Project Isuzu Vehicross: Part 6 – Getting Sprung With Old Man Emu

Project Isuzu VehiCross Part 6: Getting Sprung With Old Man Emu

by David Zipf

One of the biggest complaints about the Isuzu VehiCross, even when new, is its ride.  It is very stiff; much stiffer than your average SUV.  Part of the reason for this is the stiff springs and motorsports derived shocks (Isuzu did run VehiCrosses in the 1998 Dakkar Rally).  While the ride is stiff, the handling is reasonably sprightly for a two ton, body on frame truck.  The other reason for the stiffness is the bumpstops.  Back in 1996, Consumer Reports tested the Isuzu Trooper and found it was prone to tipping over in hard cornering.  Isuzu disagreed and a nasty legal battle broke out between the two companies.  While the jury agreed that CR skewed the tests to help the Isuzu roll over (they did the same thing a decade earlier with the Suzuki Samurai), Isuzu still needed to take some action to assuage the fears of consumers.  So they installed very long, hard rubber bumpstops onto the suspensions of their trucks to help prevent body roll.  While these work in keeping the trucks upright, the hard rubber makes for a jarring ride over speedbumps, bumps, and potholes.  Cutting down the bumpstops is an easy way of improving the ride quality on most Isuzus.  However our VX has a third reason for a crappy ride: those awesome shocks are completely worn out from 170,000 miles of hard use.


It's hard to believe it's been a whole year since we road tripped to Bowling Green to buy our tribute to late 90's weirdness.  Actually, it's been a whole 13 months since those funky headlights first appeared on MotoIQ.  We've also put 40,000 miles on it in that time.  Oviously I drive a ton.  Betwen my daily commute, trips to Indy, and trips home to visit family, I really rack up the miles.  I'm also a fairly avid player of the mobile game Ingress and that also adds to the miles.

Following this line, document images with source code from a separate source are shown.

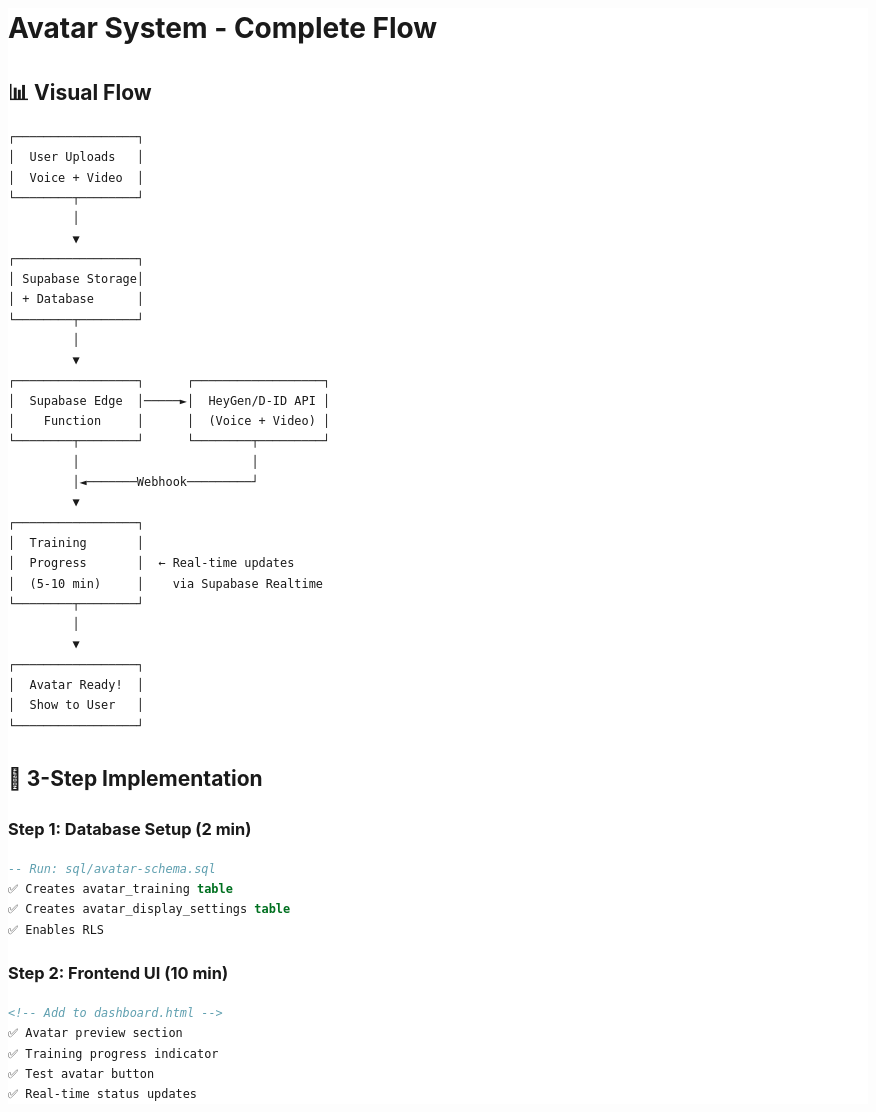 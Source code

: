 # Avatar System - Complete Flow

## 📊 Visual Flow

```
┌─────────────────┐
│  User Uploads   │
│  Voice + Video  │
└────────┬────────┘
         │
         ▼
┌─────────────────┐
│ Supabase Storage│
│ + Database      │
└────────┬────────┘
         │
         ▼
┌─────────────────┐      ┌──────────────────┐
│  Supabase Edge  │─────►│  HeyGen/D-ID API │
│    Function     │      │  (Voice + Video) │
└────────┬────────┘      └────────┬─────────┘
         │                        │
         │◄───────Webhook─────────┘
         ▼
┌─────────────────┐
│  Training       │
│  Progress       │  ← Real-time updates
│  (5-10 min)     │    via Supabase Realtime
└────────┬────────┘
         │
         ▼
┌─────────────────┐
│  Avatar Ready!  │
│  Show to User   │
└─────────────────┘
```

## 🎯 3-Step Implementation

### Step 1: Database Setup (2 min)
```sql
-- Run: sql/avatar-schema.sql
✅ Creates avatar_training table
✅ Creates avatar_display_settings table  
✅ Enables RLS
```

### Step 2: Frontend UI (10 min)
```html
<!-- Add to dashboard.html -->
✅ Avatar preview section
✅ Training progress indicator
✅ Test avatar button
✅ Real-time status updates
```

Instead of cutting down our bumpstops and simply replacing our worn out shocks (which are as expensive as mid-level coilovers), we decided to look to the aftermarket for a solution and we found one.  Well, that’s not quite right as our VX came with a lift kit at a very good price.  There are many ways to lift a truck.  One way is to lift the body over the frame using spacer blocks.  This can cause a lot of issues with clearance between body and drivetrain.  The ideal lift kit uses new suspension arms and links to not only add ground clearance, but improve suspension flex and fix any altered suspension geometry.  No such kit exists for Isuzus, so our kit went with the simple solution: longer springs and longer shocks.  In essence, this is just putting our truck on stilts, but when done properly, even a basic lift kit like this can make room for larger tires, which in itself is an important upgrade for offroading.

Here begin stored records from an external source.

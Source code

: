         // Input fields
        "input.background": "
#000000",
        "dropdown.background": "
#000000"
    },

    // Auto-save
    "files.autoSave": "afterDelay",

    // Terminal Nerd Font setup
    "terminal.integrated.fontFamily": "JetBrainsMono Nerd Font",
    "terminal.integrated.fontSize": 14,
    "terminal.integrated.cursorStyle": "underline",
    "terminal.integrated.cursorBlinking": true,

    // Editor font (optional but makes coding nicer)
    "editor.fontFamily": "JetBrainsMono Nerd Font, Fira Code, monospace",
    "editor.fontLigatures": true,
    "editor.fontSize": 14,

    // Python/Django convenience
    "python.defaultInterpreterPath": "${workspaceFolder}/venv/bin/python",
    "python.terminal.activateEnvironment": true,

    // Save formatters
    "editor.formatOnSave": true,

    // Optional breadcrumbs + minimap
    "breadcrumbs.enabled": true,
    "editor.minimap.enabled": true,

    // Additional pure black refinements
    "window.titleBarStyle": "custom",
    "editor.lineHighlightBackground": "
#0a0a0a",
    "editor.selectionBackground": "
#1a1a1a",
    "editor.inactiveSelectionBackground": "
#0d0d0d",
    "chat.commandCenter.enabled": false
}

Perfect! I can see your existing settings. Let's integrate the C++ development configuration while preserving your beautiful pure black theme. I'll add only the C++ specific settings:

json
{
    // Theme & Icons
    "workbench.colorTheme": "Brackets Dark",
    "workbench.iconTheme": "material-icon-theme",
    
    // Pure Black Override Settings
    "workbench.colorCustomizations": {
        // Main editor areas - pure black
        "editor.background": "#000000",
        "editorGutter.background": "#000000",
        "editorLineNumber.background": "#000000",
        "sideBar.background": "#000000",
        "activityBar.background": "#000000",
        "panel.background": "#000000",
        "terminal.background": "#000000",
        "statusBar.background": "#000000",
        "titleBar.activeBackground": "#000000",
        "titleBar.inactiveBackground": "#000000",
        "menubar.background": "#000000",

Our lift kit came from an Australian company called Old Man Emu.  OME makes lift kits for all sorts of odd trucks, including 1st gen Honda CRVs (which are very popular Down Under).  OME is part of the ARB brand, one of the top aftermarket brands in Australia.  ARB is best known for their heavy duty winch bumpers and air locked differentials.  The lift kit includes long travel shocks for all four corners as well as springs for a 3” lift.  3” is the maximum lift that can be achieved before major fabrication is required.  Any more and we would need to replace most of the suspension.  3″ is even pushing it for the stock Isuzu geometry and we may need to invest in some more suspension parts to make it really work.
We’ll start in the rear.  You can see the very dirty and crusty aluminum bodied shock in front of the axle.  Just behind and above the swaybar, you can see the big rubber bumpstop.  While there is plenty of clearance now, remember the suspension is also at full droop.  Removing the shocks is easy: one bolt holds them at either end.  Drop the shocks and carefully lower the axle, and the springs both drop right out, no spring compressor required.
The new Nitrocharger shocks from OME are about an inch longer than the original Isuzu shocks.  The lower bushings have to be pressed in, but other than that they are fully assembled.  The loss of the remote reservoir is a bit of a bummer, but finding replacement VX shocks is expensive: one Isuzu shock costs almost as much as this entire lift kit!

1 comment

  1. I have really appreciated your Vehicross tutorials. I went with your advice on the Curt install and it made the project a breeze. I have a 1999 that I would like to tackle the lift on but with all the concerns you shed light on I am on hold for now. Looking forward to more of your posts.